Give the number of lines below that hold "Note", and only that.

Start of Block

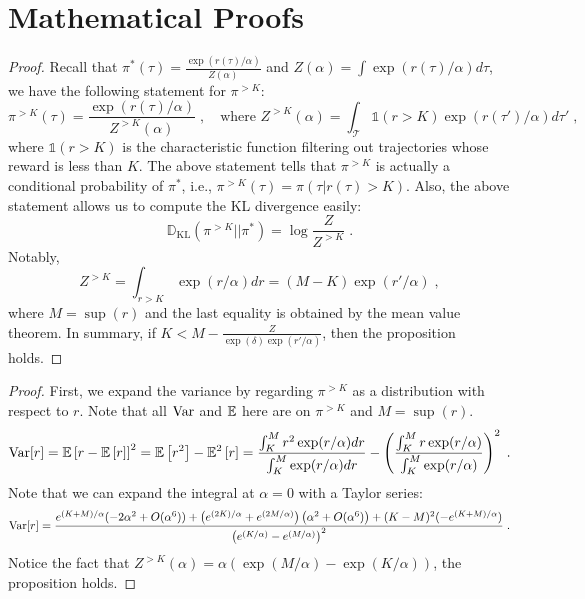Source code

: \section{Mathematical Proofs}
\label{appendix_math_proof}
\klapprox*
\begin{proof}
Recall that $\pi^*(\tau) = \frac{\exp(r(\tau)/\alpha)}{Z(\alpha)}$ and $Z(\alpha) = \int \exp(r(\tau)/\alpha) d\tau$, we have the following statement for $\pi^{>K}$:
\begin{equation}
    \pi^{>K}(\tau) = \frac{\exp (r(\tau)/\alpha)}{Z^{>K}(\alpha)} \; , \quad \text{where } Z^{>K}(\alpha) = \int_{\mathcal{T}} \mathds{1}(r>K) \exp (r(\tau')/\alpha) d\tau' \; ,
\end{equation}
where $\mathds{1}(r>K)$ is the characteristic function filtering out trajectories whose reward is less than $K$.
The above statement tells that $\pi^{>K}$ is actually a conditional probability of $\pi^*$, i.e., $\pi^{>K}(\tau)=\pi(\tau | r(\tau)>K)$.
Also, the above statement allows us to compute the KL divergence easily:
\begin{equation}
    \mathds{D}_{\text{KL}}(\pi^{>K} || \pi^*) = \log \frac{Z}{Z^{>K}} \; .
\end{equation}
Notably,
\begin{equation}
     Z^{>K} = \int_{r>K} \exp(r / \alpha) dr = (M-K)\exp(r'/\alpha) \; ,
\end{equation}
where $M = \sup (r) $ and the last equality is obtained by the mean value theorem.
In summary, if $K < M - \frac{Z}{\exp(\delta) \exp(r'/\alpha)}$, then the proposition holds.

\end{proof}



\varapprox*
\begin{proof}
First, we expand the variance by regarding $\pi^{>K}$ as a distribution with respect to $r$.
Note that all $\Var$ and $\E$ here are on $\pi^{>K}$ and $M=\sup(r)$.
\begin{equation}
    \Var[r] = \E \left[r - \E \left[ r \right] \right]^2 = \E \left[r^2 \right] - \E^2 \left[r \right] 
    =\frac{\int^M_K r^2 \exp(r/\alpha) dr}{ \int^M_K \exp(r/\alpha)dr} - \left( \frac{\int^M_K r \exp(r/\alpha) }{\int^M_K \exp(r/\alpha)} \right)^2 \; .
\end{equation}
Note that we can expand the integral at $\alpha=0$ with a Taylor series:
\begin{equation}
    \begin{aligned}
    \Var[r] =
    \frac{e^{(K+M)/\alpha}(-2\alpha^2 + O(\alpha^6)) + \left( e^{(2K)/\alpha} + e^{(2M/\alpha)}\right)\left(\alpha^2 + O(\alpha^6) \right) + (K-M)^2(-e^{(K+M)/\alpha}) }{\left(e^{(K/\alpha)} - e^{(M/\alpha)} \right)^2} \; .
    \end{aligned}
\end{equation}
Notice the fact that $Z^{>K}(\alpha)=\alpha(\exp(M/\alpha) - \exp(K/\alpha))$, the proposition holds.
\end{proof}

End of Block

## RESPONSE TO THIS TASK:
2